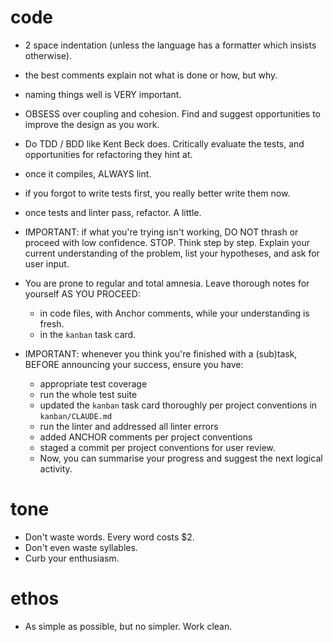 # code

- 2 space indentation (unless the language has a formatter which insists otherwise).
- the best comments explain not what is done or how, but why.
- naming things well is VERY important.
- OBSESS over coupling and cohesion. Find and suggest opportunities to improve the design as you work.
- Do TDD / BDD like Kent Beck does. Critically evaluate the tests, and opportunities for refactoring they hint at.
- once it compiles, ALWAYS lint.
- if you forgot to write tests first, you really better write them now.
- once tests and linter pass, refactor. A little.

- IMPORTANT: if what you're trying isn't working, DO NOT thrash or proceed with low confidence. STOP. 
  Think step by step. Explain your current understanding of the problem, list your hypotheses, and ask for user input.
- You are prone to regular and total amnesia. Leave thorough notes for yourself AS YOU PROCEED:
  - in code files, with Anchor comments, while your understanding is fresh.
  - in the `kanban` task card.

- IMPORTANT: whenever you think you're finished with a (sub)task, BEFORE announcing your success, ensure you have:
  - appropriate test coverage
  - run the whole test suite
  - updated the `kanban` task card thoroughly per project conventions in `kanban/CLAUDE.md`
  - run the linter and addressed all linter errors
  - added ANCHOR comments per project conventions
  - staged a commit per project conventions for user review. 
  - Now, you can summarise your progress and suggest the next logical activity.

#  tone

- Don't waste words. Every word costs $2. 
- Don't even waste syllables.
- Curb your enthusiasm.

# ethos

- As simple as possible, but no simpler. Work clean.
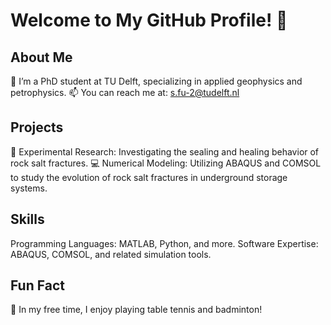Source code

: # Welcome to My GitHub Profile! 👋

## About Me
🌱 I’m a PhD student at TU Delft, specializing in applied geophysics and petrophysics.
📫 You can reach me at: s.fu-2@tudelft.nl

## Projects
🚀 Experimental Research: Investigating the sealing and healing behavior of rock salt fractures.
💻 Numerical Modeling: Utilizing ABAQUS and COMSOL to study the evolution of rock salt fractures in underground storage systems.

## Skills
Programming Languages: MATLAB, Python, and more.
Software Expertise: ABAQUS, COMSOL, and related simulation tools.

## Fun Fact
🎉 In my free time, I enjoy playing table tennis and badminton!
+===+
What is required -
Every line that contains "user" should be copied out of the data.

Expected answer -
  Think step by step. Explain your current understanding of the problem, list your hypotheses, and ask for user input.
  - staged a commit per project conventions for user review. 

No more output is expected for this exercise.